◆ Task brief: For this exercise, reproduce the entries below exactly, but only from the line containing "Писати оновлені ціни" through the line containing "core/arbitrage/ — логіка", both included.

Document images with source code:
----

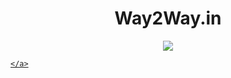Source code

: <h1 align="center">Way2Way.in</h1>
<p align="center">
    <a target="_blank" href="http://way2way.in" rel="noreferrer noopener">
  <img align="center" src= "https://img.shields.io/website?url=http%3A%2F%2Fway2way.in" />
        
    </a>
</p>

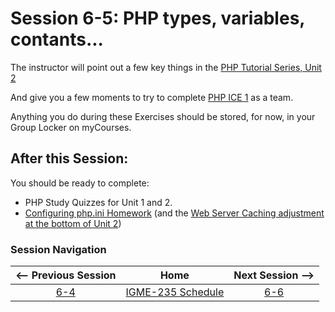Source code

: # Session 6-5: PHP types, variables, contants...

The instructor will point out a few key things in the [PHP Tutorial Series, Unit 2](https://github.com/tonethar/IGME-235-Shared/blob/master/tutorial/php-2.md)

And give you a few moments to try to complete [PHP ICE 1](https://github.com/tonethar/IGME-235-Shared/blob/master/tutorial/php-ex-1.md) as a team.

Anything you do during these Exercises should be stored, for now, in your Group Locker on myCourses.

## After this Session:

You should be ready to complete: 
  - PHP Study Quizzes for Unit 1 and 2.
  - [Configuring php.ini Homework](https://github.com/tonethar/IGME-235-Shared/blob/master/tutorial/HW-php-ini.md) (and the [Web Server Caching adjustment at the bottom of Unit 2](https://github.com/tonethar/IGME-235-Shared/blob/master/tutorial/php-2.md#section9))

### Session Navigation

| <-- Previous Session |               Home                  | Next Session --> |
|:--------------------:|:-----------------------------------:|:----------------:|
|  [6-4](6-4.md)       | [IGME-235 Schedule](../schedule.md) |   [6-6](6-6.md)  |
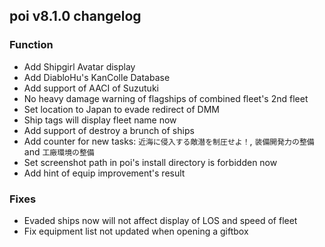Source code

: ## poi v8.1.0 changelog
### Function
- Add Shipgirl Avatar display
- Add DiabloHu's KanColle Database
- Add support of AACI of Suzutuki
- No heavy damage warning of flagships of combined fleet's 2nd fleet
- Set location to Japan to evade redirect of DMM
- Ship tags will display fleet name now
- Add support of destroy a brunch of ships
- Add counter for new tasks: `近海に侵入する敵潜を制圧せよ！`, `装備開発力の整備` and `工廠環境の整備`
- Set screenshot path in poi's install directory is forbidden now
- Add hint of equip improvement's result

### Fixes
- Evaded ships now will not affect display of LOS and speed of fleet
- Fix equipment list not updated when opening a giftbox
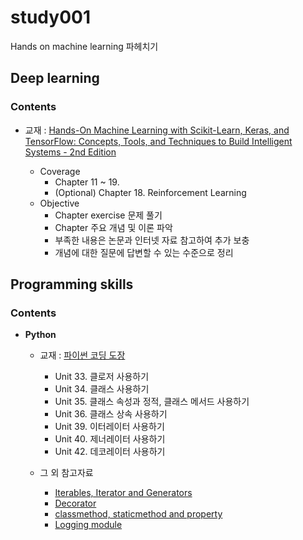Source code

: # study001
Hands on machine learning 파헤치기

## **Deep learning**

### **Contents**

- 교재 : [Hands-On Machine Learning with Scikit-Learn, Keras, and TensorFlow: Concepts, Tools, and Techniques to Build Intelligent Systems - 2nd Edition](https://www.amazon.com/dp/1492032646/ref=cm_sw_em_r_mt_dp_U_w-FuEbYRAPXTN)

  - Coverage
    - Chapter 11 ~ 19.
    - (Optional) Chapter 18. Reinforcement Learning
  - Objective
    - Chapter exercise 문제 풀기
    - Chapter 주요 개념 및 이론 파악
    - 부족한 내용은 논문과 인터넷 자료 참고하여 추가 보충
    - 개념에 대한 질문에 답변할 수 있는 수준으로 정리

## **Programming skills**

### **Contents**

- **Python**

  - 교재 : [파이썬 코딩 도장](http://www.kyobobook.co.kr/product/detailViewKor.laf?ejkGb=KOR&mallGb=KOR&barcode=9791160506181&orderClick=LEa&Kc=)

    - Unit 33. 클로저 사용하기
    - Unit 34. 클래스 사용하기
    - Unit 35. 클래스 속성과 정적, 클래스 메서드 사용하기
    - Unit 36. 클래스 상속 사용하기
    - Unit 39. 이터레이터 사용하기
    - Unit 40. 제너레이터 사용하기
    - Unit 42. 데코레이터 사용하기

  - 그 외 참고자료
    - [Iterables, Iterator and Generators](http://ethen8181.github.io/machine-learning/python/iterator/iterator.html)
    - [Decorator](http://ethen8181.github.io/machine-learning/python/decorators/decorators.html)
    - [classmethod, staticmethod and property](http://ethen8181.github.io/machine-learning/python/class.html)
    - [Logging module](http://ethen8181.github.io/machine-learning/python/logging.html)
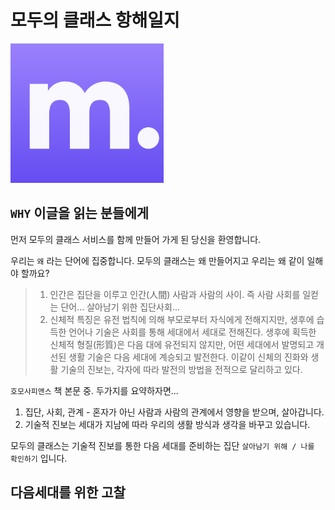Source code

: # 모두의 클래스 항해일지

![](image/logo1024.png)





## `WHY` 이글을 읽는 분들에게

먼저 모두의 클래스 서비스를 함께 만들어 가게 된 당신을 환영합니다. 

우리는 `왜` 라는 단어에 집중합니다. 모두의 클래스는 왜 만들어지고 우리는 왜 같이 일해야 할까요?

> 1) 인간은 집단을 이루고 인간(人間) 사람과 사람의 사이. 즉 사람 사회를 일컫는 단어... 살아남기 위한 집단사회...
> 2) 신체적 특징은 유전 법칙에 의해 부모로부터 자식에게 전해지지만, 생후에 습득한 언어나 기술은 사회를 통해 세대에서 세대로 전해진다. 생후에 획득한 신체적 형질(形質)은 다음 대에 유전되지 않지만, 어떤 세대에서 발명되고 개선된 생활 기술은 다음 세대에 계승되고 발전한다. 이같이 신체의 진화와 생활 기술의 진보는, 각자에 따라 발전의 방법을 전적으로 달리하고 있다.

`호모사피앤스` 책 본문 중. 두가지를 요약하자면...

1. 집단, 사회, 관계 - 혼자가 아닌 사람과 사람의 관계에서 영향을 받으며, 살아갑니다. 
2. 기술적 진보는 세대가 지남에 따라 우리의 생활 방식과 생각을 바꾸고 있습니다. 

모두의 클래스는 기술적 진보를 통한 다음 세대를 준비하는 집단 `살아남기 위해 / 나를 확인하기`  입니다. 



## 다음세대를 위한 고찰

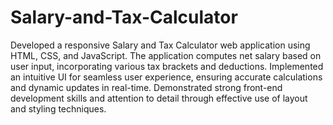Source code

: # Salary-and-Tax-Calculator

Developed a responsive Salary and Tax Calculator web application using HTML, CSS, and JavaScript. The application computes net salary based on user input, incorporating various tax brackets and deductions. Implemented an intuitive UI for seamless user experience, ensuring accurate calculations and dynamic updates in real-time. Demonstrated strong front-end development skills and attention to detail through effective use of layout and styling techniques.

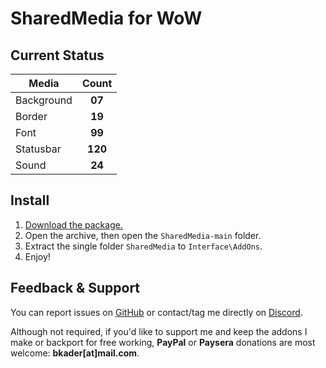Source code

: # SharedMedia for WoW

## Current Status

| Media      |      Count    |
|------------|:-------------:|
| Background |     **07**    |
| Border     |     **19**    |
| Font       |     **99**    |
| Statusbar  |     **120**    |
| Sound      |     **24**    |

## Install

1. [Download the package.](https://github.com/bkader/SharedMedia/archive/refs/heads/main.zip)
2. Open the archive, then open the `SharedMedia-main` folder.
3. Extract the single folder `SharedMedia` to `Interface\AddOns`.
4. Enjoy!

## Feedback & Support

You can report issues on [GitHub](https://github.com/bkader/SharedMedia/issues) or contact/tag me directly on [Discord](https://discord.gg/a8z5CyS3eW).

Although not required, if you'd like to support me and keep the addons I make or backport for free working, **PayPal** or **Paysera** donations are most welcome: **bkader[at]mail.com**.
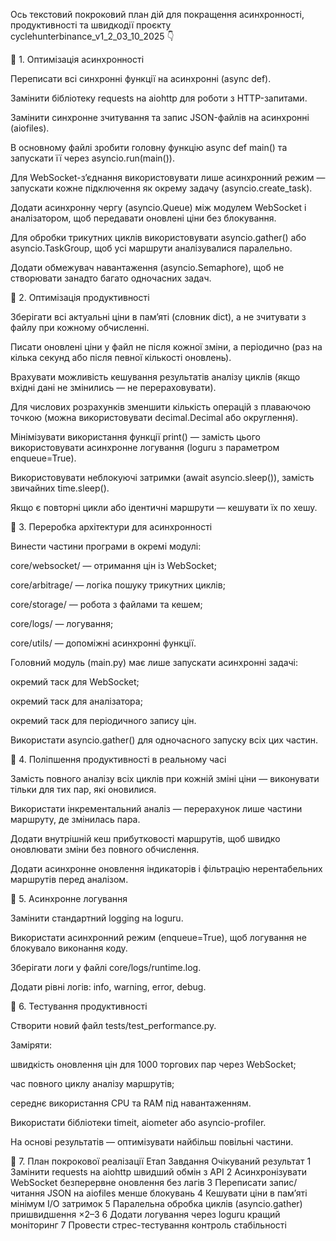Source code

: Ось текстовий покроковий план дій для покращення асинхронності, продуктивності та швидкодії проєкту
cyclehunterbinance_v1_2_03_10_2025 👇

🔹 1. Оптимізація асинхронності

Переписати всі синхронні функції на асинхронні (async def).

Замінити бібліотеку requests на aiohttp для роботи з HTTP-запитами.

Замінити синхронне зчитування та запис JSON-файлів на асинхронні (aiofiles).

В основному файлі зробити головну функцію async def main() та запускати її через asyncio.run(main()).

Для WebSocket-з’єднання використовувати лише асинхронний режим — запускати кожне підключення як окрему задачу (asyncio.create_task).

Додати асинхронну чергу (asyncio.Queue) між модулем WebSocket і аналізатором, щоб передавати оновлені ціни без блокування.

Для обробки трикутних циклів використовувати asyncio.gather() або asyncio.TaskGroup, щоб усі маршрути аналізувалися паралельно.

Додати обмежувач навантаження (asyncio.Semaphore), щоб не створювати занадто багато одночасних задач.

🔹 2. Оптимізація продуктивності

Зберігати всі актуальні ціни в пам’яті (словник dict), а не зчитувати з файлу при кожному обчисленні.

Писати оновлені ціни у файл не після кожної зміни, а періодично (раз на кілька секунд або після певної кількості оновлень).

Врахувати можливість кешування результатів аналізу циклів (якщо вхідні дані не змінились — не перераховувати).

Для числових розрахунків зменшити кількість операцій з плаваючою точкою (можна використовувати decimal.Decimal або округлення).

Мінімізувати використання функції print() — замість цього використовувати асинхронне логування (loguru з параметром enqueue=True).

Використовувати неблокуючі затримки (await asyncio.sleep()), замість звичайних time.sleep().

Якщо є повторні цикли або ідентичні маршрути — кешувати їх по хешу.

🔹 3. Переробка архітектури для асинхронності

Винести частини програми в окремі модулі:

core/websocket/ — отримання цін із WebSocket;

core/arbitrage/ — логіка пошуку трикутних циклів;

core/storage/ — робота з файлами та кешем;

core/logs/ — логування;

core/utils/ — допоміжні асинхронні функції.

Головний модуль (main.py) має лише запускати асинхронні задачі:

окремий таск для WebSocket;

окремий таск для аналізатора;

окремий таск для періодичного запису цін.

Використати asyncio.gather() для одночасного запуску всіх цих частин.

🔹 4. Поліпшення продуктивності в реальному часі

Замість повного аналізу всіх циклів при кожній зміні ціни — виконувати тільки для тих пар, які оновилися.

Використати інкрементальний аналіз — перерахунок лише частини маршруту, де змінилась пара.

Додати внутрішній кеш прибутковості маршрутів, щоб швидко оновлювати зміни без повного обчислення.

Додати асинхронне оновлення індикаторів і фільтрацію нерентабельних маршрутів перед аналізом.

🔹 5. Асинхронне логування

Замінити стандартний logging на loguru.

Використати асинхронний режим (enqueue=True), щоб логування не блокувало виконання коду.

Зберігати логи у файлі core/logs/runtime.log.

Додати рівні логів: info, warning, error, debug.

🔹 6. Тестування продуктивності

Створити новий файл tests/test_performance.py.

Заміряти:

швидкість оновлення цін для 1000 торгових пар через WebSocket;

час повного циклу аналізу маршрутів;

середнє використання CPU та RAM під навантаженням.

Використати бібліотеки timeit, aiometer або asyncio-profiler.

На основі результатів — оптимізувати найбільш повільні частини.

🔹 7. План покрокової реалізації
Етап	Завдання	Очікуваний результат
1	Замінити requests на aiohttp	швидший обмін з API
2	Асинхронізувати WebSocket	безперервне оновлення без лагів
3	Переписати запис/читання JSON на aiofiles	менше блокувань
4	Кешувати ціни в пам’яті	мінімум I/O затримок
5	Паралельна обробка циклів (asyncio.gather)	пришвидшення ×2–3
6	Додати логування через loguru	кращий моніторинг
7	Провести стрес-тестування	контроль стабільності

----

◆ Written answer:
Писати оновлені ціни у файл не після кожної зміни, а періодично (раз на кілька секунд або після певної кількості оновлень).

Врахувати можливість кешування результатів аналізу циклів (якщо вхідні дані не змінились — не перераховувати).

Для числових розрахунків зменшити кількість операцій з плаваючою точкою (можна використовувати decimal.Decimal або округлення).

Мінімізувати використання функції print() — замість цього використовувати асинхронне логування (loguru з параметром enqueue=True).

Використовувати неблокуючі затримки (await asyncio.sleep()), замість звичайних time.sleep().

Якщо є повторні цикли або ідентичні маршрути — кешувати їх по хешу.

🔹 3. Переробка архітектури для асинхронності

Винести частини програми в окремі модулі:

core/websocket/ — отримання цін із WebSocket;

core/arbitrage/ — логіка пошуку трикутних циклів;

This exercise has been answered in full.